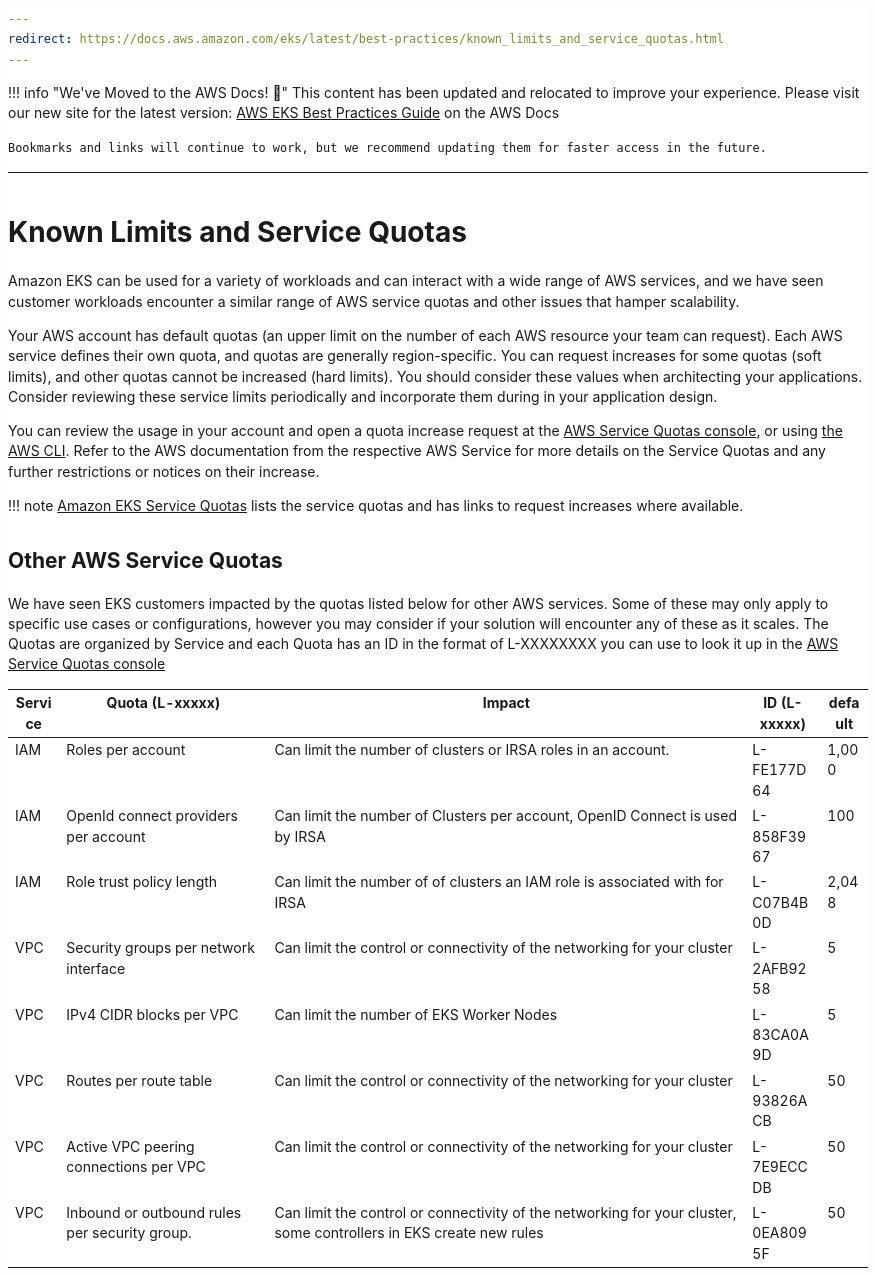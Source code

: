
 ```yaml
---
redirect: https://docs.aws.amazon.com/eks/latest/best-practices/known_limits_and_service_quotas.html
---
```



!!! info "We've Moved to the AWS Docs! 🚀"
    This content has been updated and relocated to improve your experience. 
    Please visit our new site for the latest version:
    [AWS EKS Best Practices Guide](https://docs.aws.amazon.com/eks/latest/best-practices/known_limits_and_service_quotas.html) on the AWS Docs

    Bookmarks and links will continue to work, but we recommend updating them for faster access in the future.

---

# Known Limits and Service Quotas
Amazon EKS can be used for a variety of workloads and can interact with a wide range of AWS services, and we have seen customer workloads encounter a similar range of AWS service quotas and other issues that hamper scalability. 

Your AWS account has default quotas (an upper limit on the number of each AWS resource your team can request). Each AWS service defines their own quota, and quotas are generally region-specific. You can request increases for some quotas (soft limits), and other quotas cannot be increased (hard limits). You should consider these values when architecting your applications. Consider reviewing these service limits periodically and incorporate them during in your application design.

You can review the usage in your account and open a quota increase request at the [AWS Service Quotas console](https://docs.aws.amazon.com/AWSEC2/latest/UserGuide/ec2-resource-limits.html#request-increase), or using [the AWS CLI](https://repost.aws/knowledge-center/request-service-quota-increase-cli). Refer to the AWS documentation from the respective AWS Service for more details on the Service Quotas and any further restrictions or notices on their increase.


!!! note
    [Amazon EKS Service Quotas](https://docs.aws.amazon.com/eks/latest/userguide/service-quotas.html) lists the service quotas and has links to request increases where available.


## Other AWS Service Quotas 
We have seen EKS customers impacted by the quotas listed below for other AWS services. Some of these may only apply to specific use cases or configurations, however you may consider if your solution will encounter any of these as it scales. The Quotas are organized by Service and each Quota has an ID in the format of L-XXXXXXXX you can use to look it up in the [AWS Service Quotas console](https://docs.aws.amazon.com/AWSEC2/latest/UserGuide/ec2-resource-limits.html#request-increase)


| Service        | Quota (L-xxxxx)                                                                            | **Impact**                                                                                                         | **ID (L-xxxxx)** | default |
| -------------- | ------------------------------------------------------------------------------------------ | ------------------------------------------------------------------------------------------------------------------ | ---------------- | ------- |
| IAM            | Roles per account                                                                          | Can limit the number of clusters or IRSA roles in an account.                                                      | L-FE177D64       | 1,000   |
| IAM            | OpenId connect providers per account                                                       | Can limit the number of Clusters per account, OpenID Connect is used by IRSA                                       | L-858F3967       | 100     |
| IAM            | Role trust policy length                                                                   | Can limit the number of of clusters an IAM role is associated with for IRSA                                        | L-C07B4B0D       | 2,048   |
| VPC            | Security groups per network interface                                                      | Can limit the control or connectivity of the networking for your cluster                                           | L-2AFB9258       | 5       |
| VPC            | IPv4 CIDR blocks per VPC                                                                   | Can limit the number of EKS Worker Nodes                                                                           | L-83CA0A9D       | 5       |
| VPC            | Routes per route table                                                                     | Can limit the control or connectivity of the networking for your cluster                                           | L-93826ACB       | 50      |
| VPC            | Active VPC peering connections per VPC                                                     | Can limit the control or connectivity of the networking for your cluster                                           | L-7E9ECCDB       | 50      |
| VPC            | Inbound or outbound rules per security group.                                              | Can limit the control or connectivity of the networking for your cluster, some controllers in EKS create new rules | L-0EA8095F       | 50      |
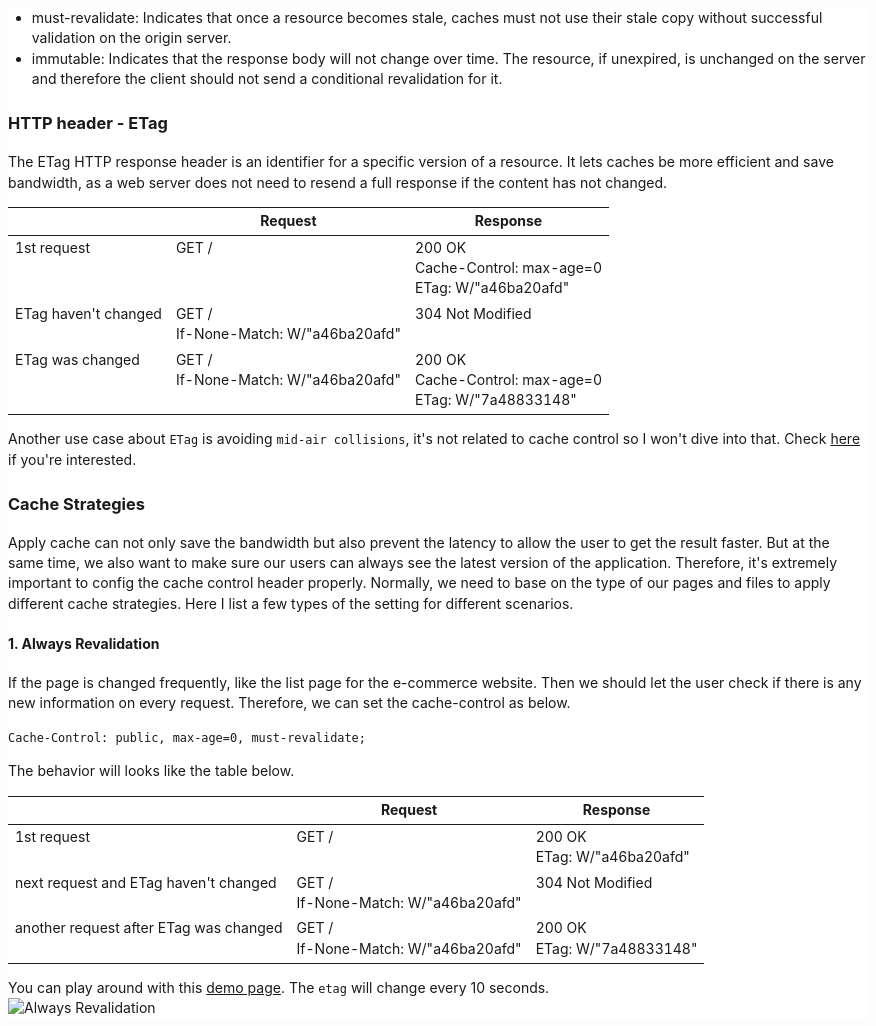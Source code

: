 - must-revalidate: Indicates that once a resource becomes stale, caches must not use their stale copy without successful validation on the origin server.
- immutable: Indicates that the response body will not change over time. The resource, if unexpired, is unchanged on the server and therefore the client should not send a conditional revalidation for it.

### HTTP header - ETag <a name="etag"></a>

The ETag HTTP response header is an identifier for a specific version of a resource. It lets caches be more efficient and save bandwidth, as a web server does not need to resend a full response if the content has not changed.

|                      | Request                                 | Response                                                   |
| -------------------- | --------------------------------------- | ---------------------------------------------------------- |
| 1st request          | GET /                                   | 200 OK<br>Cache-Control: max-age=0<br>ETag: W/"a46ba20afd" |
| ETag haven't changed | GET / <br>If-None-Match: W/"a46ba20afd" | 304 Not Modified                                           |
| ETag was changed     | GET / <br>If-None-Match: W/"a46ba20afd" | 200 OK<br>Cache-Control: max-age=0<br>ETag: W/"7a48833148" |

Another use case about `ETag` is avoiding `mid-air collisions`, it's not related to cache control so I won't dive into that. Check [here](https://developer.mozilla.org/en-US/docs/Web/HTTP/Headers/ETag) if you're interested.

### Cache Strategies <a name="strategies"></a>

Apply cache can not only save the bandwidth but also prevent the latency to allow the user to get the result faster.
But at the same time, we also want to make sure our users can always see the latest version of the application. Therefore, it's extremely important to config the cache control header properly. Normally, we need to base on the type of our pages and files to apply different cache strategies. Here I list a few types of the setting for different scenarios.

#### 1. Always Revalidation

If the page is changed frequently, like the list page for the e-commerce website. Then we should let the user check if there is any new information on every request. Therefore, we can set the cache-control as below.

```
Cache-Control: public, max-age=0, must-revalidate;
```

The behavior will looks like the table below.

|                                        | Request                                 | Response                       |
| -------------------------------------- | --------------------------------------- | ------------------------------ |
| 1st request                            | GET /                                   | 200 OK<br>ETag: W/"a46ba20afd" |
| next request and ETag haven't changed  | GET / <br>If-None-Match: W/"a46ba20afd" | 304 Not Modified               |
| another request after ETag was changed | GET / <br>If-None-Match: W/"a46ba20afd" | 200 OK<br>ETag: W/"7a48833148" |

You can play around with this [demo page](https://nextjs-cache-control.now.sh/list). The `etag` will change every 10 seconds.  
![Always Revalidation](https://i.imgur.com/WTVOBIV.png)
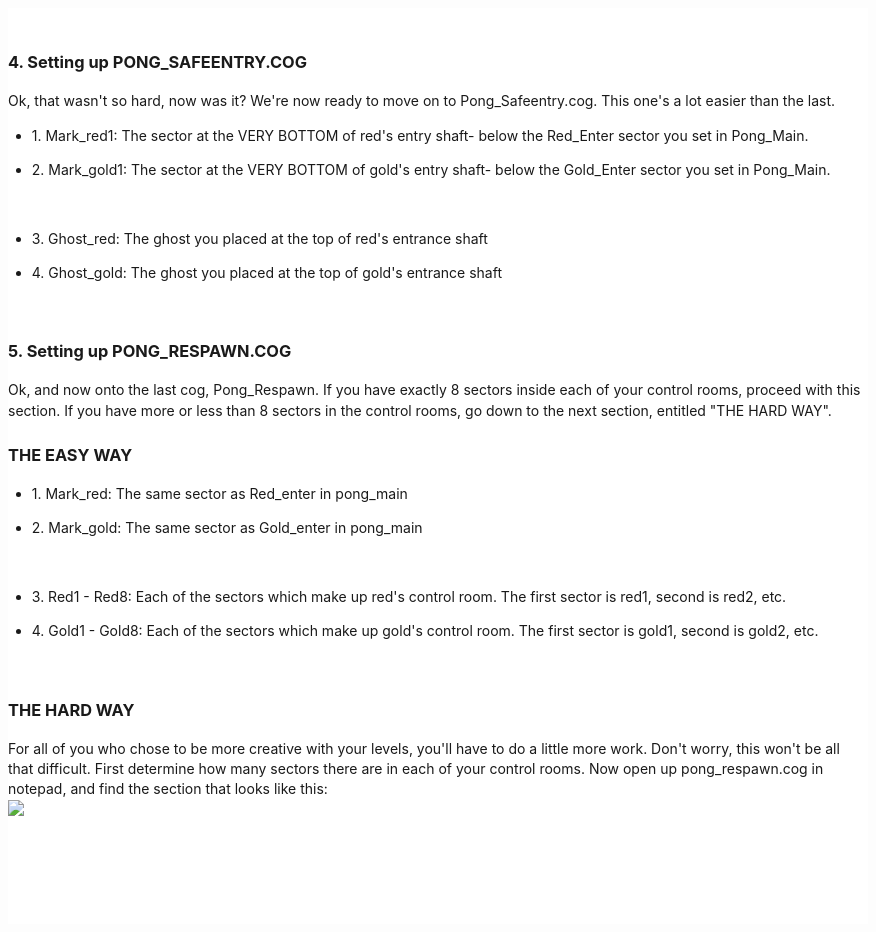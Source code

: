 

### 4\. Setting up PONG\_SAFEENTRY.COG

Ok, that wasn't so hard, now was it? We're now ready to move on to
Pong\_Safeentry.cog. This one's a lot easier than the last.

  - 1\. Mark\_red1: The sector at the VERY BOTTOM of red's entry shaft-
    below the Red\_Enter sector you set in Pong\_Main.

  - 2\. Mark\_gold1: The sector at the VERY BOTTOM of gold's entry
    shaft- below the Gold\_Enter sector you set in Pong\_Main.

 

  - 3\. Ghost\_red: The ghost you placed at the top of red's entrance
    shaft

  - 4\. Ghost\_gold: The ghost you placed at the top of gold's entrance
    shaft

 

### 5\. Setting up PONG\_RESPAWN.COG

Ok, and now onto the last cog, Pong\_Respawn. If you have exactly 8
sectors inside each of your control rooms, proceed with this section. If
you have more or less than 8 sectors in the control rooms, go down to
the next section, entitled "THE HARD WAY".  

### THE EASY WAY

  - 1\. Mark\_red: The same sector as Red\_enter in pong\_main

  - 2\. Mark\_gold: The same sector as Gold\_enter in pong\_main

 

  - 3\. Red1 - Red8: Each of the sectors which make up red's control
    room. The first sector is red1, second is red2, etc.

  - 4\. Gold1 - Gold8: Each of the sectors which make up gold's control
    room. The first sector is gold1, second is gold2, etc.

 

### THE HARD WAY

For all of you who chose to be more creative with your levels, you'll
have to do a little more work. Don't worry, this won't be all that
difficult. First determine how many sectors there are in each of your
control rooms. Now open up pong\_respawn.cog in notepad, and find the
section that looks like this:  
![](8.jpg)

 

 

 

  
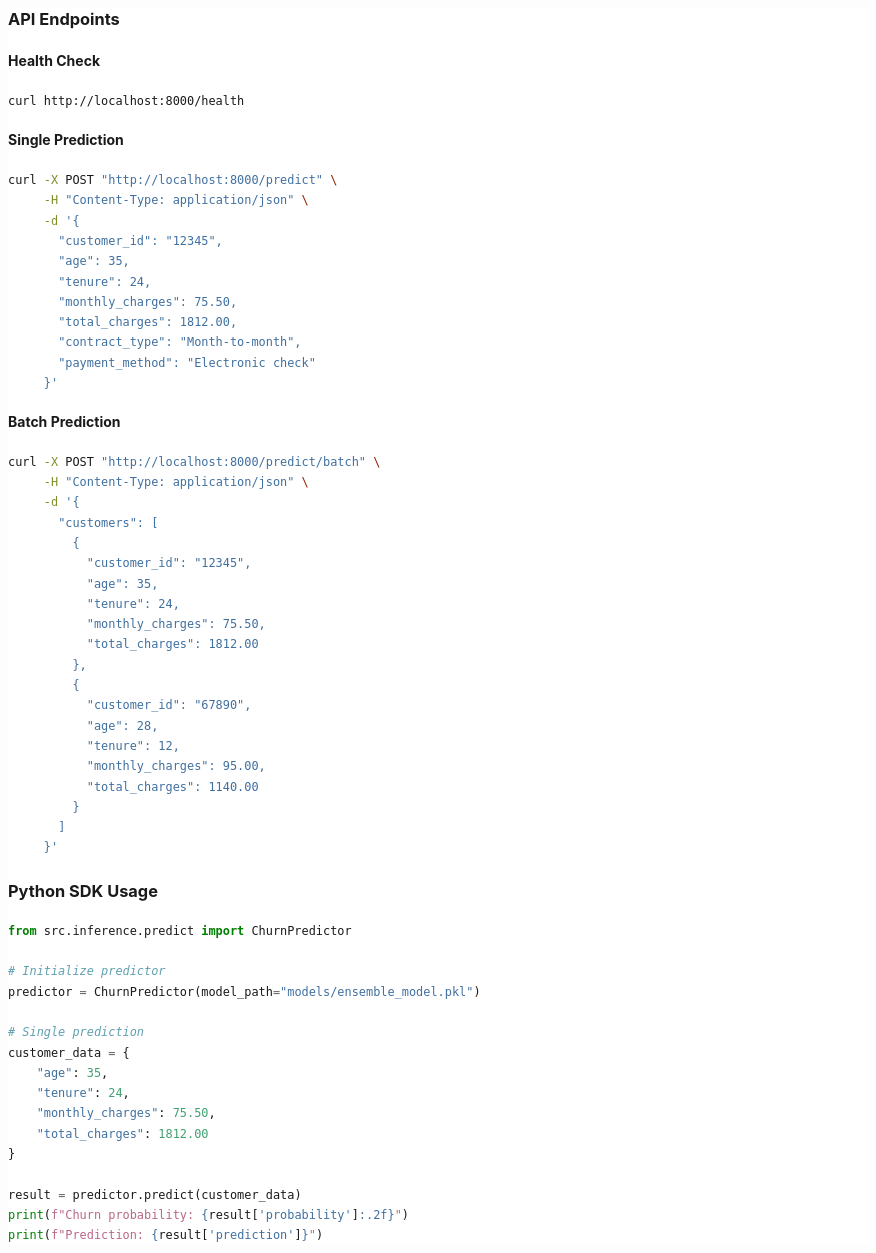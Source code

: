 ### API Endpoints

#### Health Check
```bash
curl http://localhost:8000/health
```

#### Single Prediction
```bash
curl -X POST "http://localhost:8000/predict" \
     -H "Content-Type: application/json" \
     -d '{
       "customer_id": "12345",
       "age": 35,
       "tenure": 24,
       "monthly_charges": 75.50,
       "total_charges": 1812.00,
       "contract_type": "Month-to-month",
       "payment_method": "Electronic check"
     }'
```

#### Batch Prediction
```bash
curl -X POST "http://localhost:8000/predict/batch" \
     -H "Content-Type: application/json" \
     -d '{
       "customers": [
         {
           "customer_id": "12345",
           "age": 35,
           "tenure": 24,
           "monthly_charges": 75.50,
           "total_charges": 1812.00
         },
         {
           "customer_id": "67890",
           "age": 28,
           "tenure": 12,
           "monthly_charges": 95.00,
           "total_charges": 1140.00
         }
       ]
     }'
```

### Python SDK Usage

```python
from src.inference.predict import ChurnPredictor

# Initialize predictor
predictor = ChurnPredictor(model_path="models/ensemble_model.pkl")

# Single prediction
customer_data = {
    "age": 35,
    "tenure": 24,
    "monthly_charges": 75.50,
    "total_charges": 1812.00
}

result = predictor.predict(customer_data)
print(f"Churn probability: {result['probability']:.2f}")
print(f"Prediction: {result['prediction']}")
```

********

Could you restate word for word the lines above from the one containing "### HTTP header" through the one containing "Apply cache can", both included, and nothing else?

**SOLUTION FOR THIS EXERCISE:**
### HTTP header - ETag <a name="etag"></a>

The ETag HTTP response header is an identifier for a specific version of a resource. It lets caches be more efficient and save bandwidth, as a web server does not need to resend a full response if the content has not changed.

|                      | Request                                 | Response                                                   |
| -------------------- | --------------------------------------- | ---------------------------------------------------------- |
| 1st request          | GET /                                   | 200 OK<br>Cache-Control: max-age=0<br>ETag: W/"a46ba20afd" |
| ETag haven't changed | GET / <br>If-None-Match: W/"a46ba20afd" | 304 Not Modified                                           |
| ETag was changed     | GET / <br>If-None-Match: W/"a46ba20afd" | 200 OK<br>Cache-Control: max-age=0<br>ETag: W/"7a48833148" |

Another use case about `ETag` is avoiding `mid-air collisions`, it's not related to cache control so I won't dive into that. Check [here](https://developer.mozilla.org/en-US/docs/Web/HTTP/Headers/ETag) if you're interested.

### Cache Strategies <a name="strategies"></a>

Apply cache can not only save the bandwidth but also prevent the latency to allow the user to get the result faster.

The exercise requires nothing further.